As an official symbol of the environmental challenges and the ecological crisis we are facing, on Saturday night the 24th January in Bristol, a tightrope walker riding a bike on a high wire launched the official start of the 2015 European Green Capital Award received by the city.
Following the French city of Nantes in 2013 and Copenhagen (Denmark) in 2014, this award was officialy launched in 2008 after the 2006 “Memorandum of Understanding’ in Estonia establishing an European award to recognise cities that are leading the way with environmentally friendly urban living. Each European city with over 100,000 inhabitants (or the largest city in the country) can apply. Then, applications are assessed by a panel of experts – who analyse 12 different environmental criteria – and shortlisted by a jury. The winning city received substantial financial support to organise a huge series of conferences, events and improvements to take a step further and create a greener city able to act as an ‘ecological leader’.
Video about European Green Capital
Video submitted by Bristol to enter the competition:
If you’ve never heard of Bristol before, this city is located in the South West of England and has a population of 441,300 (2011). It’s England’s sixth and the United Kingdom’s eighth most populous city, and the most sustainable city of the UK. During the ceremony (watch the video above), the jury said that they were impressed by the city’s transport and energy plans – an investment of 500m for transport and 300m for energy efficiency and renewable energies by 2020. On its website (http://bristolgreencapital.org/), Bristol Green Capital is described as a free participative movement aiming to improve green capacity in the city. It brings together a network of organisations to help in making Bristol a low-carbon city.
The communication plan for the Green Capital Award is simple: Bristol wants to become a participative green city and make sure that people and communities in each area can join organisations and be involved easily in all projects and conferences. To achieve this goal, the city has created action groups in fields such as food, transport, water, energy, new economy, that people can join. All you need do is send an email – a good way to be involved in the decision-making process instead of simply recycling. You can also create your own event. At the top of it, 2015 has started with conferences and events in each area of Bristol. Going forward, each community can be involved and raise awareness of the environmental improvements and issues of the city.

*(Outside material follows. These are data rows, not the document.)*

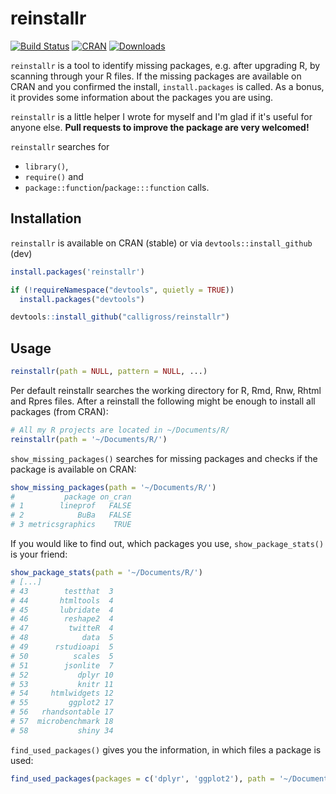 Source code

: reinstallr
==============
[![Build Status](https://travis-ci.org/calligross/reinstallr.svg?branch=master)](https://travis-ci.org/calligross/reinstallr)
[![CRAN](http://www.r-pkg.org/badges/version/reinstallr)](http://cran.rstudio.com/package=reinstallr) [![Downloads](http://cranlogs.r-pkg.org/badges/grand-total/reinstallr?color=brightgreen)](http://www.r-pkg.org/pkg/reinstallr)

`reinstallr` is a tool to identify missing packages, e.g. after upgrading R, by scanning through your R files. If the missing packages are available on CRAN and you confirmed the install, `install.packages` is called. As a bonus, it provides some information about the packages you are using.

`reinstallr` is a little helper I wrote for myself and I'm glad if it's useful for anyone else. **Pull requests to improve the package are very welcomed!**

`reinstallr` searches for 

* `library()`, 
* `require()` and 
* `package::function`/`package:::function` calls. 

Installation
------------

`reinstallr` is available on CRAN (stable) or via `devtools::install_github` (dev)

```r
install.packages('reinstallr')
```


```r
if (!requireNamespace("devtools", quietly = TRUE))
  install.packages("devtools")

devtools::install_github("calligross/reinstallr")
```

Usage
------------

```r
reinstallr(path = NULL, pattern = NULL, ...)
```

Per default reinstallr searches the working directory for R, Rmd, Rnw, Rhtml and Rpres files. After a reinstall the following might be enough to install all packages (from CRAN):

```r
# All my R projects are located in ~/Documents/R/
reinstallr(path = '~/Documents/R/')

```

`show_missing_packages()` searches for missing packages and checks if the package is available on CRAN:

```r
show_missing_packages(path = '~/Documents/R/')
#           package on_cran
# 1        lineprof   FALSE
# 2            BuBa   FALSE
# 3 metricsgraphics    TRUE
```


If you would like to find out, which packages you use, `show_package_stats()` is your friend:

```r
show_package_stats(path = '~/Documents/R/')
# [...]
# 43        testthat  3
# 44       htmltools  4
# 45       lubridate  4
# 46        reshape2  4
# 47         twitteR  4
# 48            data  5
# 49      rstudioapi  5
# 50          scales  5
# 51        jsonlite  7
# 52           dplyr 10
# 53           knitr 11
# 54     htmlwidgets 12
# 55         ggplot2 17
# 56   rhandsontable 17
# 57  microbenchmark 18
# 58           shiny 34
```

`find_used_packages()` gives you the information, in which files a package is used:

```r
find_used_packages(packages = c('dplyr', 'ggplot2'), path = '~/Documents/R/')
```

Nevertheless, it is easy to realise that you need to pay to access many upcoming events, and some are really expensive for most people (sometimes up to £165). This immediately creates a gap between the collaborative spirit promoted and the real accessibility to the events.
At a time when the European Union has postponed its ecological responsibilities from 2020 to 2030 (http://ec.europa.eu/clima/policies/2030/index_en.htm), while George Ferguson is describing the green award as “a platform from which we can create so many new projects in Bristol, so yes obviously we had to reach a certain level to win it, but that level is way below the proper requirements of a green city, and this, is I think what we need to achieve by the end of 2015”, Bristol Green Capital will be a determining marker.
What are the challenges of being a Green capital nowadays ? We will try in these series of reports and articles to give you a picture that reflects the reality of these Green Capital events and conferences, trying to analyze the relevance of the environmental decisions which will be taken, or not.